Find the lines of the listing that contain the string "epic", and return them.

■ ■ ■ ■

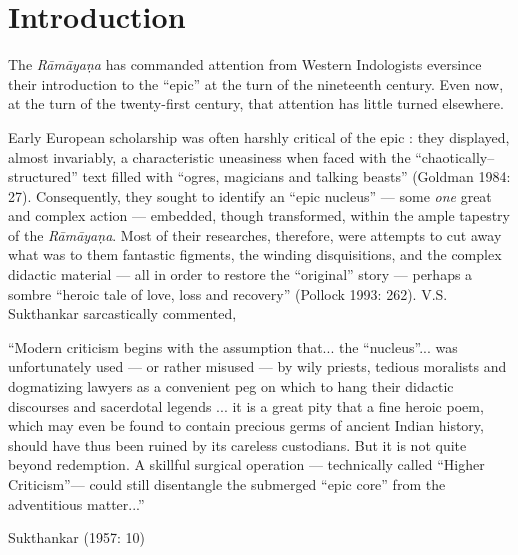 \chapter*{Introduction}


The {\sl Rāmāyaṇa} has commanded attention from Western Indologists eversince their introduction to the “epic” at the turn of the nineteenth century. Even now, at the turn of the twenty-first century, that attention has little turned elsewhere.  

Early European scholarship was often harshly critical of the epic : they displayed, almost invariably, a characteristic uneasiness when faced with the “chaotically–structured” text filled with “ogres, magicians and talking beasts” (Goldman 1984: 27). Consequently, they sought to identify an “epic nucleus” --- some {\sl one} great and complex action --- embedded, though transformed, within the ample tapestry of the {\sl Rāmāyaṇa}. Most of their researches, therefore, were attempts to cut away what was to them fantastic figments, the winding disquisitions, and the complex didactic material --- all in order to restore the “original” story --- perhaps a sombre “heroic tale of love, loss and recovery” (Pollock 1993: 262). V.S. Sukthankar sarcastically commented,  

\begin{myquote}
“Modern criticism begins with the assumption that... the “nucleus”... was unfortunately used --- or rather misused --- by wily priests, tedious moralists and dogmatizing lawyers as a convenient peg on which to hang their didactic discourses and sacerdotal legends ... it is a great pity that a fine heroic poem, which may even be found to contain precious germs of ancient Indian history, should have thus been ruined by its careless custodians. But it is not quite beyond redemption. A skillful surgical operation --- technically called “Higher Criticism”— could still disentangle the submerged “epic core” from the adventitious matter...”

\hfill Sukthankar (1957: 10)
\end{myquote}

■ ■ ■ ■

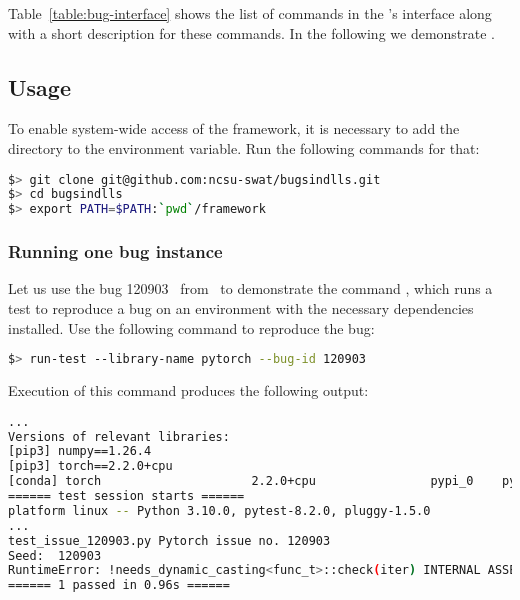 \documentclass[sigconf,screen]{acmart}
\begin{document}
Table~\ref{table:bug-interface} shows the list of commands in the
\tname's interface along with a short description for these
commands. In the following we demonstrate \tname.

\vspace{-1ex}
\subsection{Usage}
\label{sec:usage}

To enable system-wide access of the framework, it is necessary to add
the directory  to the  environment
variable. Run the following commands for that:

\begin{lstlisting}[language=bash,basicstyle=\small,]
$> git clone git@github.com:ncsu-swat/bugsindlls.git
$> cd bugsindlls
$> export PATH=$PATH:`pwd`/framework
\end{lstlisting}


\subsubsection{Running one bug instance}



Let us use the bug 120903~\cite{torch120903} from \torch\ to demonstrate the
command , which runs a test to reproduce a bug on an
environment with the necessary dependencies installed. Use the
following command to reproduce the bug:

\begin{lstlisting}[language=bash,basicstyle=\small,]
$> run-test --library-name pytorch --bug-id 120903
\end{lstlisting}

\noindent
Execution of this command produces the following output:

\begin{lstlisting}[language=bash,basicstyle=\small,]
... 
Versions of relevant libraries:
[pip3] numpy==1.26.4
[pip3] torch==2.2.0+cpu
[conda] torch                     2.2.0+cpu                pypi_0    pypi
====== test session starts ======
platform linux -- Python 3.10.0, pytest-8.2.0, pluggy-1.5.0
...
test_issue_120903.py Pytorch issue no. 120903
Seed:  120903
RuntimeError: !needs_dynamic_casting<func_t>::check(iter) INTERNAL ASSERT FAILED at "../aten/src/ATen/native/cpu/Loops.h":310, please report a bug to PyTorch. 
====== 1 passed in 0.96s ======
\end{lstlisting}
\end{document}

■ ■ ■ ■

Result —
The {\sl Rāmāyaṇa} has commanded attention from Western Indologists eversince their introduction to the “epic” at the turn of the nineteenth century. Even now, at the turn of the twenty-first century, that attention has little turned elsewhere.  
Early European scholarship was often harshly critical of the epic : they displayed, almost invariably, a characteristic uneasiness when faced with the “chaotically–structured” text filled with “ogres, magicians and talking beasts” (Goldman 1984: 27). Consequently, they sought to identify an “epic nucleus” --- some {\sl one} great and complex action --- embedded, though transformed, within the ample tapestry of the {\sl Rāmāyaṇa}. Most of their researches, therefore, were attempts to cut away what was to them fantastic figments, the winding disquisitions, and the complex didactic material --- all in order to restore the “original” story --- perhaps a sombre “heroic tale of love, loss and recovery” (Pollock 1993: 262). V.S. Sukthankar sarcastically commented,  
“Modern criticism begins with the assumption that... the “nucleus”... was unfortunately used --- or rather misused --- by wily priests, tedious moralists and dogmatizing lawyers as a convenient peg on which to hang their didactic discourses and sacerdotal legends ... it is a great pity that a fine heroic poem, which may even be found to contain precious germs of ancient Indian history, should have thus been ruined by its careless custodians. But it is not quite beyond redemption. A skillful surgical operation --- technically called “Higher Criticism”— could still disentangle the submerged “epic core” from the adventitious matter...”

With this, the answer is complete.